Gather each line of the entries below that includes "texttt".

Records for this exercise:
____________
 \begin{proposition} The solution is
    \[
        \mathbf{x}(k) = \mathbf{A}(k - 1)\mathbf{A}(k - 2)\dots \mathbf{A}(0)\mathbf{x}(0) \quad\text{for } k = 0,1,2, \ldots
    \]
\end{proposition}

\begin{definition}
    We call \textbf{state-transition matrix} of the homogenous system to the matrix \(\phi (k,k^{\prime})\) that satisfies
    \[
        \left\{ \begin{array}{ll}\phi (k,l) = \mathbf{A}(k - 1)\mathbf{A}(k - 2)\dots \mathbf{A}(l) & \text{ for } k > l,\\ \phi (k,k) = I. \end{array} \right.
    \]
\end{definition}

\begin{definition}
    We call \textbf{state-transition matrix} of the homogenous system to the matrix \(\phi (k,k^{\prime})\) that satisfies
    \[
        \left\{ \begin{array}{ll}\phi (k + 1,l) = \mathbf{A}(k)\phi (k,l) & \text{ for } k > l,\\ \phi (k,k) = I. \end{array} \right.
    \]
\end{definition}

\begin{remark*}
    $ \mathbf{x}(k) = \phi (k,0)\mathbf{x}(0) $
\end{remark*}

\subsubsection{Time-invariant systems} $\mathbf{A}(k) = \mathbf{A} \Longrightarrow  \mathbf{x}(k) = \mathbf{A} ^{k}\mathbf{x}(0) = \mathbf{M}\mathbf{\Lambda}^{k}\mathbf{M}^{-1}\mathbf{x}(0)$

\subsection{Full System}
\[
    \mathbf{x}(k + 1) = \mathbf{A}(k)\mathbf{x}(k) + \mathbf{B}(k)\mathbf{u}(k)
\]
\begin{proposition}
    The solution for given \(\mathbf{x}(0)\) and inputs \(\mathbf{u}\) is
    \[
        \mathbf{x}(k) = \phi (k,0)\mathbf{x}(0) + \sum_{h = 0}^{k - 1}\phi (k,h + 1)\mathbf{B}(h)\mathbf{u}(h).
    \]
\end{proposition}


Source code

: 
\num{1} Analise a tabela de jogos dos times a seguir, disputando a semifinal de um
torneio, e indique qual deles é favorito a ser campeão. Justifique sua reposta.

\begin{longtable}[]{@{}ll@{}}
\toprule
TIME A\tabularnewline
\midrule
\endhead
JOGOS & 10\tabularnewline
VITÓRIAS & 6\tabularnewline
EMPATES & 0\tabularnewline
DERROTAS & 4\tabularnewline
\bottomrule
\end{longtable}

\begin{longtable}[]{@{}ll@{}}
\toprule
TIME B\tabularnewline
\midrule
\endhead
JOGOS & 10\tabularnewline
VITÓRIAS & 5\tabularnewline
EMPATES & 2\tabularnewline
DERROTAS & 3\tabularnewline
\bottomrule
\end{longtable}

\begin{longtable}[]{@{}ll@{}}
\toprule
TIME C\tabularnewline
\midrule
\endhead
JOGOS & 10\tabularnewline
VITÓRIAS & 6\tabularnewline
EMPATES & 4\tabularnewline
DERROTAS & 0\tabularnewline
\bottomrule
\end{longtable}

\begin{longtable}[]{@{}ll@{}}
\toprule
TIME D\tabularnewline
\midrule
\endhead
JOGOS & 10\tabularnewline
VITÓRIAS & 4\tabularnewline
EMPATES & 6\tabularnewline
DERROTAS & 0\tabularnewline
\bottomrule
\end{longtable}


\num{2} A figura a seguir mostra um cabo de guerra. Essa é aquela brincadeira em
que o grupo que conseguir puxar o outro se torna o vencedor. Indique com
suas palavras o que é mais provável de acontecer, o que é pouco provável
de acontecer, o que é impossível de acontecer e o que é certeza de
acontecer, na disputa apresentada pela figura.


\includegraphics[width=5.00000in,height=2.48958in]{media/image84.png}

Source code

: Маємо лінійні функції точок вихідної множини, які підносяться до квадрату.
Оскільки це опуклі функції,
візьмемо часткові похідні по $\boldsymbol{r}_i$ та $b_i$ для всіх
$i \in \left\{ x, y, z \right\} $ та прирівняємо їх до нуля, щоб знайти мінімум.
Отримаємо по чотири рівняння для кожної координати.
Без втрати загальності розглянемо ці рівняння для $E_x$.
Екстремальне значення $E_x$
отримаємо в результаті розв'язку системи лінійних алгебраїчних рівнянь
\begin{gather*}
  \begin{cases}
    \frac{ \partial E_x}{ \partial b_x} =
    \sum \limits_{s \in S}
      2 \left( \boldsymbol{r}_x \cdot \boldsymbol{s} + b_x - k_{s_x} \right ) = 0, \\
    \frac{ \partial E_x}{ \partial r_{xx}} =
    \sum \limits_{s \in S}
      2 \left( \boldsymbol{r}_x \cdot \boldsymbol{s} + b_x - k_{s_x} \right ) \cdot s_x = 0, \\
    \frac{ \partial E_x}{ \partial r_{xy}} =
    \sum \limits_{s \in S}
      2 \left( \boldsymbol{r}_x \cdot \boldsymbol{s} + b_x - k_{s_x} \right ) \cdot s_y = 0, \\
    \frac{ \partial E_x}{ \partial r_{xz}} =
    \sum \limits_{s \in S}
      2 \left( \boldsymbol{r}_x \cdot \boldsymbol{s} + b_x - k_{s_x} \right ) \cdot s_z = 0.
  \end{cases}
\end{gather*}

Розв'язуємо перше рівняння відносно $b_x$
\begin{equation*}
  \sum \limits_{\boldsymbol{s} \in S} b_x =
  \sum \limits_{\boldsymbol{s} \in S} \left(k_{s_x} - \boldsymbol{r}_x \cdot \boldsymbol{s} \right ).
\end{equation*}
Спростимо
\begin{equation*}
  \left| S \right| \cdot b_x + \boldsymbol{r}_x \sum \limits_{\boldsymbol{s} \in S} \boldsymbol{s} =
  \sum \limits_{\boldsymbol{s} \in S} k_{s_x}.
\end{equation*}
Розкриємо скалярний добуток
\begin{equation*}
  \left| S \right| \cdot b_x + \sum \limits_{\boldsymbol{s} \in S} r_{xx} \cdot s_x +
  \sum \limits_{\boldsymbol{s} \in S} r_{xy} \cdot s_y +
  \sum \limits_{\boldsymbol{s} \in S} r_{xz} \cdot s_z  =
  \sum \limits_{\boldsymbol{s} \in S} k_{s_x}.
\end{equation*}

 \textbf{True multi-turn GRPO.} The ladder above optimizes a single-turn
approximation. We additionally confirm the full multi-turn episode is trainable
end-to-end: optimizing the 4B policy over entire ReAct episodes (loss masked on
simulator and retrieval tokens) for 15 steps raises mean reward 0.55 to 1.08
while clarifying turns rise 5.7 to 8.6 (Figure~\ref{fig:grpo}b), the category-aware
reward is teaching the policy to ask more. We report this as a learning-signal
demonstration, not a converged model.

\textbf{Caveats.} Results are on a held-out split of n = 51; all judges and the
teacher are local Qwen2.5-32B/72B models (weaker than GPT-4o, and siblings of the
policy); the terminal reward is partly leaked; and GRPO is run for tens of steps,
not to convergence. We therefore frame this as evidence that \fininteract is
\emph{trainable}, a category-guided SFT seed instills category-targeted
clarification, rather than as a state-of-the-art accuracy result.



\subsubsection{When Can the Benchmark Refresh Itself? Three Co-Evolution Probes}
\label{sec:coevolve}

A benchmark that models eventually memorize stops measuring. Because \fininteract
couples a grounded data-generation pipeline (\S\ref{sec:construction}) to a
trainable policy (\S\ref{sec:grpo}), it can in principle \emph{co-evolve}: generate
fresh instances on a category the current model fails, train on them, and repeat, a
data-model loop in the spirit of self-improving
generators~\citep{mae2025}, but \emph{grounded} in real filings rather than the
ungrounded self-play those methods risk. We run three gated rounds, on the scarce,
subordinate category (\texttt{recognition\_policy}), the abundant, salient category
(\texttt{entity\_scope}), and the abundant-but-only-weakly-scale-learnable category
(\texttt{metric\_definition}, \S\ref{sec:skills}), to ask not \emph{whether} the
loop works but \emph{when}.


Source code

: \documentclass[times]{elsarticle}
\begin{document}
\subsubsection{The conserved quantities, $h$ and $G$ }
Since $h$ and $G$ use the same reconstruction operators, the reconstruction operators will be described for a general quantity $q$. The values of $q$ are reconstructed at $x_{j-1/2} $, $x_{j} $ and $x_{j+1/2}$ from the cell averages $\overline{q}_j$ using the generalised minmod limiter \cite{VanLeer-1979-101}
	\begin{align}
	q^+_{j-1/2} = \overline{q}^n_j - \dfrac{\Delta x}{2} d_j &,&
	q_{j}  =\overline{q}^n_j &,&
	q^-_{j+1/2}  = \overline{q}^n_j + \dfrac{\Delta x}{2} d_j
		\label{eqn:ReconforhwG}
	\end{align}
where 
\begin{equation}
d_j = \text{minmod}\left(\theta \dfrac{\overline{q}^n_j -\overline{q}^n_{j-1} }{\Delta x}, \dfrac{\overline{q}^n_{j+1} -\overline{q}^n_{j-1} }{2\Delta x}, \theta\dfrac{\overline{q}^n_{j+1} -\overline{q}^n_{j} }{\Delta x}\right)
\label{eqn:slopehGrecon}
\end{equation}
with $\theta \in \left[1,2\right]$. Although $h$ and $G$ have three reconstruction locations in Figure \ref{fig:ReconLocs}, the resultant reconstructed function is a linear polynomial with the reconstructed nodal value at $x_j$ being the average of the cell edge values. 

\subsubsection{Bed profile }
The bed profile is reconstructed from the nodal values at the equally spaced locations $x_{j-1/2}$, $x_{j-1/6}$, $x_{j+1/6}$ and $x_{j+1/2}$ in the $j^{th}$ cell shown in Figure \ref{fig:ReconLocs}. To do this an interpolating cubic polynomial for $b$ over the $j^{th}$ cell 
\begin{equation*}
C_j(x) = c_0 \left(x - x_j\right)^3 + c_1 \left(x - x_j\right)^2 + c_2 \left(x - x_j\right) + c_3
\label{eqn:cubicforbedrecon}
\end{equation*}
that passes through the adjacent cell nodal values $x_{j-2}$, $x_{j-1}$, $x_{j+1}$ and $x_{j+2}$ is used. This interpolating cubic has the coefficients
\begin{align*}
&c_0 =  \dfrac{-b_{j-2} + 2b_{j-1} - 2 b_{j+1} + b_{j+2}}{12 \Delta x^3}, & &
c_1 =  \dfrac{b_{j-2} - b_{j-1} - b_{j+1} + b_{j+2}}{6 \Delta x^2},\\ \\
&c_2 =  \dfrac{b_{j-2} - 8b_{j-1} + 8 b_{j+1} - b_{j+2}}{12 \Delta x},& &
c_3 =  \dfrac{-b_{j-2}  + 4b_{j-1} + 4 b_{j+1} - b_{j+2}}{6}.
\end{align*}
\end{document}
____________
Response to the exercise:
subordinate category (\texttt{recognition\_policy}), the abundant, salient category
(\texttt{entity\_scope}), and the abundant-but-only-weakly-scale-learnable category
(\texttt{metric\_definition}, \S\ref{sec:skills}), to ask not \emph{whether} the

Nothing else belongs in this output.